Deployment and scaling

Agent workers are designed to be deployable and scalable by default. When you start your worker locally, you are adding it to a pool (of one). LiveKit automatically load balances across available workers in the pool.

This works the same way in production, the only difference is the worker is deployed somewhere with more than one running instance.

There are many ways to deploy software to a production environment. In this topic, we focus on best practices. We recommend that workers are deployed as Docker containers. Platform-specific deployment examples can be found in our livekit-examples/agent-deployment repository.

Diagram showing multiple workers running multiple instances of your Agent

Building

The following sections assume you are building agents into Docker images. We provide an example Dockerfile that you can use as a starting point.

Deployment Configuration

Networking

Workers communicate with LiveKit and accept incoming jobs via a WebSocket connection to a LiveKit server. This means that workers are not web servers and do not need to be exposed to the public internet. No inbound hosts or ports need to be exposed.

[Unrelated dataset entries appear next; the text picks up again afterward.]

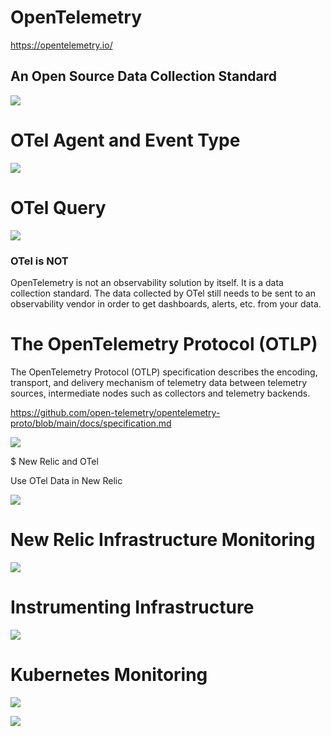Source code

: # OpenTelemetry

https://opentelemetry.io/

## An Open Source Data Collection Standard

![](opentelemetry.png)

# OTel Agent and Event Type

![](event-types.png)

# OTel Query

![](otel-query.png)

### OTel is NOT

OpenTelemetry is not an observability solution by itself. It is a data collection standard. The data collected by OTel still needs to be sent to an observability vendor in order to get dashboards, alerts, etc. from your data.

# The OpenTelemetry Protocol (OTLP)

The OpenTelemetry Protocol (OTLP) specification describes the encoding, transport, and delivery mechanism of telemetry data between telemetry sources, intermediate nodes such as collectors and telemetry backends.

https://github.com/open-telemetry/opentelemetry-proto/blob/main/docs/specification.md

![](gRPC.png)

$ New Relic and OTel

Use OTel Data in New Relic

![](otel-data.png)

# New Relic Infrastructure Monitoring

![](infra-monitoring.png)

# Instrumenting Infrastructure

![](infra.png)

# Kubernetes Monitoring

![](k8s.png)

![](final-lab.png)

Workers can optionally expose a health check endpoint for monitoring purposes. This is not required for normal operation. The default health check server listens on http://0.0.0.0:8081/.

Environment variables

Your production worker will need certain environment variables configured.

A minimal worker requires the LiveKit URL, API key and secret:

  • LIVEKIT_URL
  • LIVEKIT_API_KEY
  • LIVEKIT_API_SECRET

Depending on the plugins your agent uses, you might need additional environment variables:

  • DEEPGRAM_API_KEY
  • CARTESIA_API_KEY
  • OPENAI_API_KEY
  • etc.
important:

If you use a LIVEKIT_URL, LIVEKIT_API_KEY, and LIVEKIT_API_SECRET from the same project that you use for local development, your local worker will join the same pool as your production workers.

This means real users could be connected to your local worker.

This is usually not what you want so make sure to use a different project for local development.

Storage

Workers are stateless and do not require persistent storage. The minimal docker image is about 1GB in size. For ephemeral storage, 10GB should be more than enough to account for the docker image size and any temporary files that are created.

Memory and CPU

Different agents will have different memory and CPU requirements. To help guide your scaling decisions, we ran a load test that approximates the load of a voice-to-voice session on a 4-Core, 8GB machine.

info:

During the automated load test we also added one human participant interacting with a voice assistant agent to make sure quality of service was maintained.

This test created 30 agents corresponding to 30 users (so 60 participants in total). The users published looping speech audio. The agents were subscribed to their corresponding user's audio and running the silero voice activity detection plugin against that audio.

The agents also published their own audio which was a simple sine wave.

In short, this test was designed to evaluate a voice assistant use case where the agent is listening to user speech, running VAD, and publishing audio back to the user.

The results of running the above test on a 4-Core, 8GB machine are:

CPU Usage: ~3.8 cores

Memory usage: ~2.8GB

Rollout

Workers stop accepting jobs when they receive a SIGINT. Agents that are still running on the worker continue to run. It's important that you configure a large enough grace period for your containers to allow agents to finish.

Voice agents could require a 10+ minute grace period to allow for conversations to finish.

Different deployment platforms have different ways of setting this grace period. In kubernetes, it's the terminationGracePeriodSeconds field in the pod spec.

Consult your deployment platform's documentation for more information.

Load balancing

Workers don't need an external load balancer. They rely on a job distribution system embedded within LiveKit servers. This system is responsible for ensuring that when a job becomes available (e.g. a new room is created), it is dispatched to only one worker at a time. If a worker fails to accept the job within a predetermined timeout period, the job is routed to another available worker.

In the case of LiveKit Cloud, the system prioritizes available workers at the "edge" or geographically closest to the end-user. Within a region, job distribution is uniform across workers.

Worker availability

As mentioned in the Load Balancing section, LiveKit will automatically distribute load across available workers. This means that LiveKit needs a way to know which workers are available.

This "worker availability" is defined by the load_fnc and load_threshold in the WorkerOptions configuration.

The load_fnc returns a value between 0 and 1, indicating how busy the worker is while load_threshold, a value between 0 and 1, is that load value at which the worker will stop accepting new jobs.

By default, the load_fnc returns the CPU usage of the worker and the load_threshold is 0.75.

Autoscaling

Many voice agent use cases have non-uniform load patterns over a day/week/month so it's a good idea to configure an autoscaler.

An autoscaler should be configured at a lower threshold than the worker's load_threshold. This allows for existing workers to continue to accept new jobs while additional workers are still starting up.

Since voice agents are typically long running tasks (relative to typical web requests), rapid increases in load are more likely to be sustained. In technical terms: spikes are less spikey. For your autoscaling configuration, you should consider reducing cooldown/stabilization periods when scaling up. When scaling down, consider increasing cooldown/stabilization periods because workers take time to drain.

For example, if deploying on Kubernetes using a Horizontal Pod Autoscaler, see stabilizationWindowSeconds.